Nothing reveals the law of unintended consequences like a snow fall in the City of Milwaukee. There are all kinds of ordinances and regulations, posted and unposted, to get and keep the streets and parking spaces clear. There are all kinds of ways these regulations trip up even the citizens with the best of intentions -- who are supposed to benefit from it all.
Getting towed because you are parked in certain parts of town, when you have no off street parking, is one of the more unpopular results. Usually this happens to the people who can least afford to pay a ticket and tow costs -- people with money to spare ALWAYS have off street parking. Maybe there should be a special tax on luxury high-rise apartments, to support a fund to pay parking and tow fees after snow storms for people who can prove residence within three blocks of the space they were towed from.
Many streets have alternate side night parking -- but some do not. Alternate side night parking is, among other things, supposed to allow snow plows to clear the snow right up to the curb, on each side, within two nights of a new snow fall. Then, everyone has clean parking spaces, and we're all happy. Of course, that depends on whether a snow plow even drives down the street on each successive night, but sometimes that happens.
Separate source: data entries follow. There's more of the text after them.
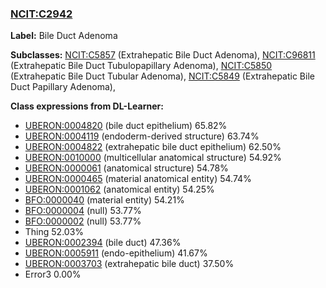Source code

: 
### [NCIT:C2942](http://purl.obolibrary.org/obo/NCIT_C2942)
**Label:** Bile Duct Adenoma

**Subclasses:** [NCIT:C5857](http://purl.obolibrary.org/obo/NCIT_C5857) (Extrahepatic Bile Duct Adenoma), [NCIT:C96811](http://purl.obolibrary.org/obo/NCIT_C96811) (Extrahepatic Bile Duct Tubulopapillary Adenoma), [NCIT:C5850](http://purl.obolibrary.org/obo/NCIT_C5850) (Extrahepatic Bile Duct Tubular Adenoma), [NCIT:C5849](http://purl.obolibrary.org/obo/NCIT_C5849) (Extrahepatic Bile Duct Papillary Adenoma), 

**Class expressions from DL-Learner:**

- [UBERON:0004820](http://purl.obolibrary.org/obo/UBERON_0004820) (bile duct epithelium) 65.82%
- [UBERON:0004119](http://purl.obolibrary.org/obo/UBERON_0004119) (endoderm-derived structure) 63.74%
- [UBERON:0004822](http://purl.obolibrary.org/obo/UBERON_0004822) (extrahepatic bile duct epithelium) 62.50%
- [UBERON:0010000](http://purl.obolibrary.org/obo/UBERON_0010000) (multicellular anatomical structure) 54.92%
- [UBERON:0000061](http://purl.obolibrary.org/obo/UBERON_0000061) (anatomical structure) 54.78%
- [UBERON:0000465](http://purl.obolibrary.org/obo/UBERON_0000465) (material anatomical entity) 54.74%
- [UBERON:0001062](http://purl.obolibrary.org/obo/UBERON_0001062) (anatomical entity) 54.25%
- [BFO:0000040](http://purl.obolibrary.org/obo/BFO_0000040) (material entity) 54.21%
- [BFO:0000004](http://purl.obolibrary.org/obo/BFO_0000004) (null) 53.77%
- [BFO:0000002](http://purl.obolibrary.org/obo/BFO_0000002) (null) 53.77%
- Thing 52.03%
- [UBERON:0002394](http://purl.obolibrary.org/obo/UBERON_0002394) (bile duct) 47.36%
- [UBERON:0005911](http://purl.obolibrary.org/obo/UBERON_0005911) (endo-epithelium) 41.67%
- [UBERON:0003703](http://purl.obolibrary.org/obo/UBERON_0003703) (extrahepatic bile duct) 37.50%
- Error3 0.00%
Some streets have parking limited to one side all winter, or all statutory winter: that would be December 1 to March 1. Snow does fall after statutory winter is over some years -- March 2, 2012 for example. Other streets have alternate side parking, day or night, by the MONTH. So if snow falls in January, the side where people can park is full of cars, so the street never gets plowed right to the curb, until February. Then, if snow falls in February, the side where everyone is now parking doesn't get plowed until March.
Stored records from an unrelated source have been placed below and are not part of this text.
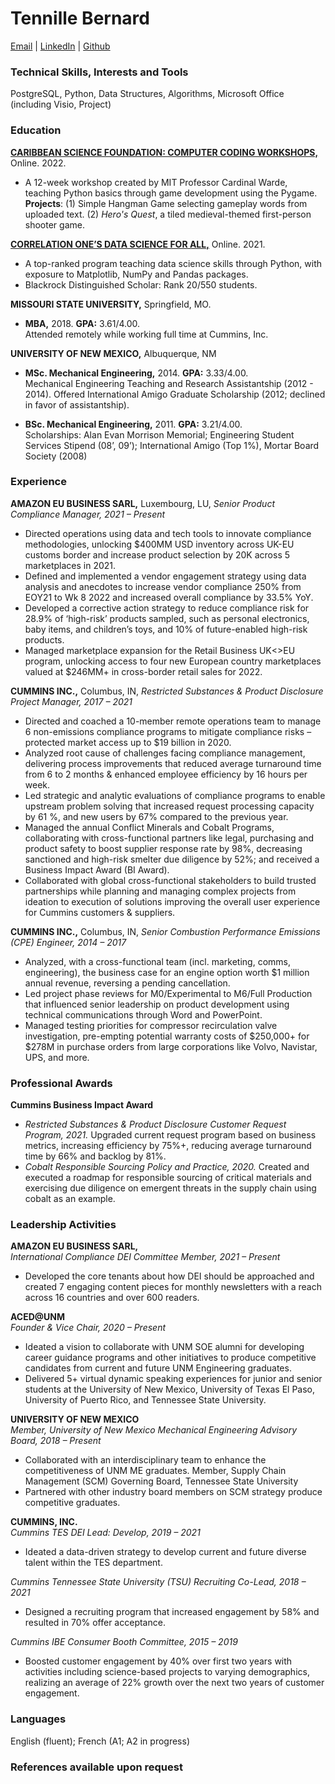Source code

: # **Tennille Bernard**  
[Email](mailto:tenn.cbernard@gmail.com) | [LinkedIn](https://www.linkedin.com/in/tennille-bernard/) |  [Github](https://github.com/tenndegreesfrom)

### Technical Skills, Interests and Tools
 PostgreSQL, Python, Data Structures, Algorithms, Microsoft Office (including Visio, Project)

### Education
[**CARIBBEAN SCIENCE FOUNDATION: COMPUTER CODING WORKSHOPS,**](https://caribbeanscience.org/coding-workshop/) Online. 2022.  
* A 12-week workshop created by MIT Professor Cardinal Warde, teaching Python basics through game development using the Pygame.   
**Projects**: (1) Simple Hangman Game selecting gameplay words from uploaded text. (2) *Hero's Quest*, a tiled medieval-themed first-person shooter game.

[**CORRELATION ONE’S DATA SCIENCE FOR ALL,**](https://www.correlation-one.com/en/data-science-for-all) Online. 2021.
* A top-ranked program teaching data science skills through Python, with exposure to Matplotlib, NumPy and Pandas packages.   
* Blackrock Distinguished Scholar: Rank 20/550 students.

**MISSOURI STATE UNIVERSITY,** Springfield, MO.
* **MBA,** 2018. **GPA:** 3.61/4.00.  
Attended remotely while working full time at Cummins, Inc.

**UNIVERSITY OF NEW MEXICO,** Albuquerque, NM
* **MSc. Mechanical Engineering,** 2014. **GPA:** 3.33/4.00.  
Mechanical Engineering Teaching and Research Assistantship (2012 - 2014). Offered International Amigo Graduate Scholarship (2012; declined in favor of assistantship).

* **BSc. Mechanical Engineering,** 2011. **GPA:** 3.21/4.00.  
Scholarships: Alan Evan Morrison Memorial; Engineering Student Services Stipend (08’, 09’); International Amigo (Top 1%), Mortar Board Society (2008) 

### Experience
**AMAZON EU BUSINESS SARL,** Luxembourg, LU, *Senior Product Compliance Manager, 2021 – Present*  
* Directed operations using data and tech tools to innovate compliance methodologies, unlocking $400MM USD inventory across UK-EU customs border and increase product selection by 20K across 5 marketplaces in 2021. 
* Defined and implemented a vendor engagement strategy using data analysis and anecdotes to increase vendor compliance 250% from EOY21 to Wk 8 2022 and increased overall compliance by 33.5% YoY.  
* Developed a corrective action strategy to reduce compliance risk for 28.9% of ‘high-risk’ products sampled, such as personal electronics, baby items, and children’s toys, and 10% of future-enabled high-risk products.  
* Managed marketplace expansion for the Retail Business UK<>EU program, unlocking access to four new European country marketplaces valued at $246MM+ in cross-border retail sales for 2022.

 
**CUMMINS INC.,** Columbus, IN, *Restricted Substances & Product Disclosure Project Manager, 2017 – 2021*  
* Directed and coached a 10-member remote operations team to manage 6 non-emissions compliance programs to mitigate compliance risks – protected market access up to $19 billion in 2020.
* Analyzed root cause of challenges facing compliance management, delivering process improvements that reduced average turnaround time from 6 to 2 months & enhanced employee efficiency by 16 hours per week.
* Led strategic and analytic evaluations of compliance programs to enable upstream problem solving that increased request processing capacity by 61 %, and new users by 67% compared to the previous year.
* Managed the annual Conflict Minerals and Cobalt Programs, collaborating with cross-functional partners like legal, purchasing and product safety to boost supplier response rate by 98%, decreasing sanctioned and high-risk smelter due diligence by 52%; and received a Business Impact Award (BI Award).
* Collaborated with global cross-functional stakeholders to build trusted partnerships while planning and managing complex projects from ideation to execution of solutions improving the overall user experience for Cummins customers & suppliers.

**CUMMINS INC.,** Columbus, IN, *Senior Combustion Performance Emissions (CPE) Engineer, 2014 – 2017* 
* Analyzed, with a cross-functional team (incl. marketing, comms, engineering), the business case for an engine option worth $1 million annual revenue, reversing a pending cancellation.
* Led project phase reviews for M0/Experimental to M6/Full Production that influenced senior leadership on product development using technical communications through Word and PowerPoint.
*  Managed testing priorities for compressor recirculation valve investigation, pre-empting potential warranty costs of $250,000+ for $278M in purchase orders from large corporations like Volvo, Navistar, UPS, and more.

### Professional Awards
**Cummins Business Impact Award**
* *Restricted Substances & Product Disclosure Customer Request Program, 2021.* Upgraded current request program based on business metrics, increasing efficiency by 75%+, reducing average turnaround time by 66% and backlog by 81%.
* *Cobalt Responsible Sourcing Policy and Practice, 2020.* Created and executed a roadmap for responsible sourcing of critical materials and exercising due diligence on emergent threats in the supply chain using cobalt as an example. 

### Leadership Activities
**AMAZON EU BUSINESS SARL,**  
*International Compliance DEI Committee Member, 2021 – Present*
 * Developed the core tenants about how DEI should be approached and created 7 engaging content pieces for monthly newsletters with a reach across 16 countries and over 600 readers.  

**ACED@UNM**  
*Founder & Vice Chair, 2020 – Present*
* Ideated a vision to collaborate with UNM SOE alumni for developing career guidance programs and other initiatives to produce competitive candidates from current and future UNM Engineering graduates.
* Delivered 5+ virtual dynamic speaking experiences for junior and senior students at the University of New Mexico, University of Texas El Paso, University of Puerto Rico, and Tennessee State University.

**UNIVERSITY OF NEW MEXICO**  
*Member, University of New Mexico Mechanical Engineering Advisory Board, 2018 – Present*
* Collaborated with an interdisciplinary team to enhance the competitiveness of UNM ME graduates.
Member, Supply Chain Management (SCM) Governing Board, Tennessee State University	
* Partnered with other industry board members on SCM strategy produce competitive graduates.

**CUMMINS, INC.**  
*Cummins TES DEI Lead: Develop, 2019 – 2021*
* Ideated a data-driven strategy to develop current and future diverse talent within the TES department.

*Cummins Tennessee State University (TSU) Recruiting Co-Lead, 2018 – 2021*
* Designed a recruiting program that increased engagement by 58% and resulted in 70% offer acceptance. 

*Cummins IBE Consumer Booth Committee, 2015 – 2019*
* Boosted customer engagement by 40% over first two years with activities including science-based projects to varying demographics, realizing an average of 22% growth over the next two years of customer engagement.

### Languages	
English (fluent); French (A1; A2 in progress)

### References available upon request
Then there are streets, or blocks, where for all three months of statutory winter, parking is prohibited on one side of the street. That way, snow plows NEVER really get to clean out the side where everyone parks. Instead, they leave a three foot wide snow bank blocking in all the cars, which may be anywhere from six inches to three feet high, depending on how much snow fell.
Some people think long term and shovel out the space where their car is parked after a snow fall. That makes for an easy drive pulling out, and contributes to having cleared spaces for everyone to park in for the next few weeks. Some think "I ain't got time for that" and spin and slide their car over the freshly plowed snow, leaving piles behind to freeze, melt, freeze, giving everyone a bumpy parking experience until April.
Of course those who shovel out their space never do get to pull into that space again. It's now the most premium, desirable space on the block. Someone who didn't have time to shovel out their own space is quick to grab it next time they need to park. But over a week or so, if even one third of those who park on the block make an effort, it can get to be pretty nicely cleared.
Some cities, like Chicago and Philadelphia, have unwritten customs that if you shovel out a parking space, that is YOUR spot. People leave a couple of pieces of old furniture out to save it, when they drive away. In many neighborhoods, this is respected, and your spot is waiting for you when you return. Milwaukee never picked up that custom.
The 700 block of North 23rd Street is a stretch where parking is only allowed on one side all statutory winter long. It used to be the east side of the street, where everybody lives, that was no parking Dec 1 to Mar 1. Then, the Ambassador Hotel was renovated, and secured a No Parking Loading zone on the west side. Now it is the west side that is no parking all statutory winter long. Otherwise, there would be hardly any spaces at all Dec 1 to Mar 1.
But this still means that snow plows never get to the curb all winter long, on the side where people can park. To shovel out the space, or not to shovel out the space? That is the question. Fortunately, the snow of Mar 2 fell with the weather report saying 50 degrees on Mar 5, so the long nightmare of slippery slidy parking for weeks of winter was not in the cards.
The typical bureaucratic answer would be to post this block, and others like it, as no parking towaway during snow storms. That would not please the residents, who include at least one building that has no off-street parking to offer, at any price. A better solution would be to expand the city's program of providing off street parking during snowfalls, so people have someplace to put their cars. That program is not operating in any accessible Avenues West locations. The alderman has not been responsive to requests to do anything about that.
It sometimes seems that city ordinances are written with the idea that the purpose of the city is to be run efficiently by city departments, and if people want to actually LIVE in the city, well, they are in the way, and they had better stay out of the way, or expect a lot of tickets and tows. It would be even worse if snow plows couldn't get access to do their work anywhere. But common sense solutions to benefit the people who live in the city never seem to make it onto the city hall agenda.